A movie may not always be realistic, but it sure needs to be believable. For example, Quentin Tarantino movies don't necessarily live in our realm of reality, but you buy into them when you're watching. It seems for a movie to be successful, it needs to be completely out of our reality or completely in. A lot of problems arise when we're stuck in between those worlds (I think a lot of comedies suffer from this) - what's surprising about Hanna is that it lives in this betweensie universe and still finds a way to succeed.
Hanna (Soairse Ronan) lives in the forest with her dad (Eric Bana). Dad used to be a special agent, but is now hiding out and raising his daughter. He teaches her all the secret agent fighting stuff he knows and reads to her from an encyclopedia every night. Hanna has never seen the real world, so she really only is an encyclopedia that can kill people. In what seems like an attempt to get back into normal life, Hanna and her father split up and have a plan to meet back up together. This puts Agent Marissa (Cate Blanchett) on their tale along with a whole crew of bad guys.

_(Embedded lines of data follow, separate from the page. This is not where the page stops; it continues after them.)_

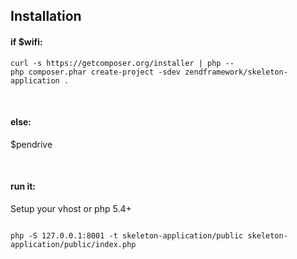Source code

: ## Installation

#### if $wifi: <!-- .element: class="left" -->
```
curl -s https://getcomposer.org/installer | php --
php composer.phar create-project -sdev zendframework/skeleton-application .
```
<br />

#### else: <!-- .element: class="left fragment" -->

$pendrive <!-- .element: class="fragment roll-in" -->

<br />

#### run it: <!-- .element: class="left fragment" -->

Setup your vhost or php 5.4+ <!-- .element: class="fragment" -->
<br />
<pre class="fragment roll-in">
<code class="brainfuck">
php -S 127.0.0.1:8001 -t skeleton-application/public skeleton-application/public/index.php
</code>
</pre>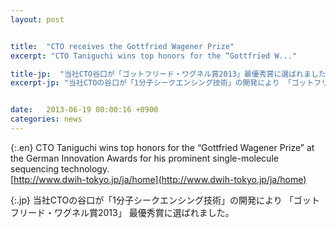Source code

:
 ```yaml
---
layout: post


title:  "CTO receives the Gottfried Wagener Prize"
excerpt: "CTO Taniguchi wins top honors for the “Gottfried W..."

title-jp:  "当社CTO谷口が「ゴットフリード・ワグネル賞2013」最優秀賞に選ばれました。"
excerpt-jp: "当社CTOの谷口が「1分子シークエンシング技術」の開発により 「ゴットフリード・ワグネル賞2013」..."


date:   2013-06-19 00:00:16 +0900
categories: news
---
```


{:.en}
CTO Taniguchi wins top honors for the “Gottfried Wagener Prize” at the German Innovation Awards for his prominent single-molecule sequencing technology.   
[http://www.dwih-tokyo.jp/ja/home](http://www.dwih-tokyo.jp/ja/home)


{:.jp}
当社CTOの谷口が「1分子シークエンシング技術」の開発により 「ゴットフリード・ワグネル賞2013」 最優秀賞に選ばれました。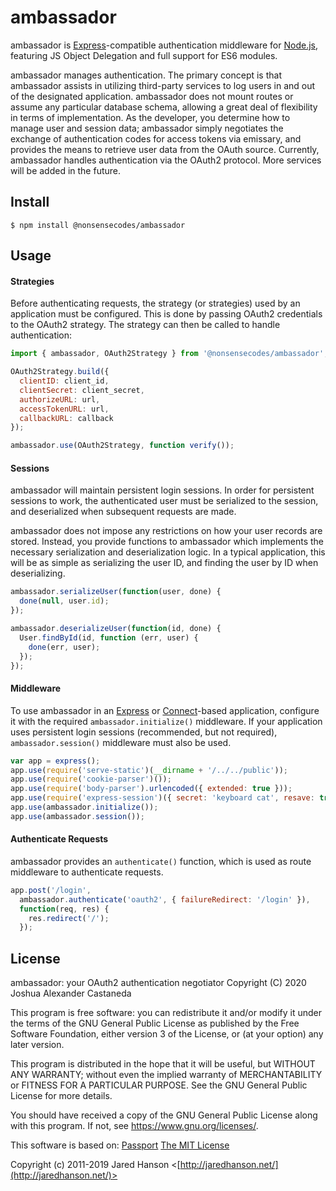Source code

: # ambassador

ambassador is [Express](http://expressjs.com/)-compatible authentication
middleware for [Node.js](http://nodejs.org/), featuring JS Object Delegation
and full support for ES6 modules.

ambassador manages authentication. The primary concept is that ambassador assists in
utilizing third-party services to log users in and out of the designated application.
ambassador does not mount routes or assume any particular database schema, allowing
a great deal of flexibility in terms of implementation. As the developer, you determine
how to manage user and session data; ambassador simply negotiates the exchange of 
authentication codes for access tokens via emissary, and provides the means to
retrieve user data from the OAuth source. Currently, ambassador handles authentication
via the OAuth2 protocol. More services will be added in the future.

## Install

```
$ npm install @nonsensecodes/ambassador
```

## Usage

#### Strategies

Before authenticating requests, the strategy (or strategies) used by an
application must be configured. This is done by passing OAuth2 credentials
to the OAuth2 strategy. The strategy can then be called to handle authentication:

```javascript
import { ambassador, OAuth2Strategy } from '@nonsensecodes/ambassador';

OAuth2Strategy.build({
  clientID: client_id,
  clientSecret: client_secret,
  authorizeURL: url,
  accessTokenURL: url,
  callbackURL: callback
});

ambassador.use(OAuth2Strategy, function verify());
```

#### Sessions

ambassador will maintain persistent login sessions.  In order for persistent
sessions to work, the authenticated user must be serialized to the session, and
deserialized when subsequent requests are made.

ambassador does not impose any restrictions on how your user records are stored.
Instead, you provide functions to ambassador which implements the necessary
serialization and deserialization logic.  In a typical application, this will be
as simple as serializing the user ID, and finding the user by ID when
deserializing.

```javascript
ambassador.serializeUser(function(user, done) {
  done(null, user.id);
});

ambassador.deserializeUser(function(id, done) {
  User.findById(id, function (err, user) {
    done(err, user);
  });
});
```

#### Middleware

To use ambassador in an [Express](http://expressjs.com/) or
[Connect](http://senchalabs.github.com/connect/)-based application, configure it
with the required `ambassador.initialize()` middleware.  If your application uses
persistent login sessions (recommended, but not required), `ambassador.session()`
middleware must also be used.

```javascript
var app = express();
app.use(require('serve-static')(__dirname + '/../../public'));
app.use(require('cookie-parser')());
app.use(require('body-parser').urlencoded({ extended: true }));
app.use(require('express-session')({ secret: 'keyboard cat', resave: true, saveUninitialized: true }));
app.use(ambassador.initialize());
app.use(ambassador.session());
```

#### Authenticate Requests

ambassador provides an `authenticate()` function, which is used as route
middleware to authenticate requests.

```javascript
app.post('/login', 
  ambassador.authenticate('oauth2', { failureRedirect: '/login' }),
  function(req, res) {
    res.redirect('/');
  });
```

## License

  ambassador: your OAuth2 authentication negotiator
  Copyright (C) 2020  Joshua Alexander Castaneda

  This program is free software: you can redistribute it and/or modify
  it under the terms of the GNU General Public License as published by
  the Free Software Foundation, either version 3 of the License, or
  (at your option) any later version.

  This program is distributed in the hope that it will be useful,
  but WITHOUT ANY WARRANTY; without even the implied warranty of
  MERCHANTABILITY or FITNESS FOR A PARTICULAR PURPOSE.  See the
  GNU General Public License for more details.

  You should have received a copy of the GNU General Public License
  along with this program.  If not, see <https://www.gnu.org/licenses/>.

  This software is based on:
  [Passport](https://github.com/jaredhanson/passport)
  [The MIT License](http://opensource.org/licenses/MIT)

  Copyright (c) 2011-2019 Jared Hanson <[http://jaredhanson.net/](http://jaredhanson.net/)>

There is a lot to like about this film. There is some awesome action (honestly, not as much as I thought there would be). Director, Joe Wright has a knack for making some of the most beautiful scenes without any cuts (Think Atonement / Pride & Prejudice), so adding that film making ability to some some well choreographed fighting is great. The parts that aren't violent explore Hanna experiencing reality, which is interesting. The music fits the movie really well and the sound itself is really amazing, I wouldn't be surprised if it gets nominated for an Oscar for sound editing. Acting is great; interesting characters, likable good guys, hatable bad guys. Some characters fall in to that betweensie universe that we talked about and so does the story, but everything else is so good that it shouldn't bother you too much.
There may have been a couple of scenes I didn't particularly like. Look out for an incredibly awkward kiss scene, it could have been done in a much better way. In all, Hanna finds itself a lot more than it doesn't. Great film, the acting makes it more emotionally deep than it was probably intended to be.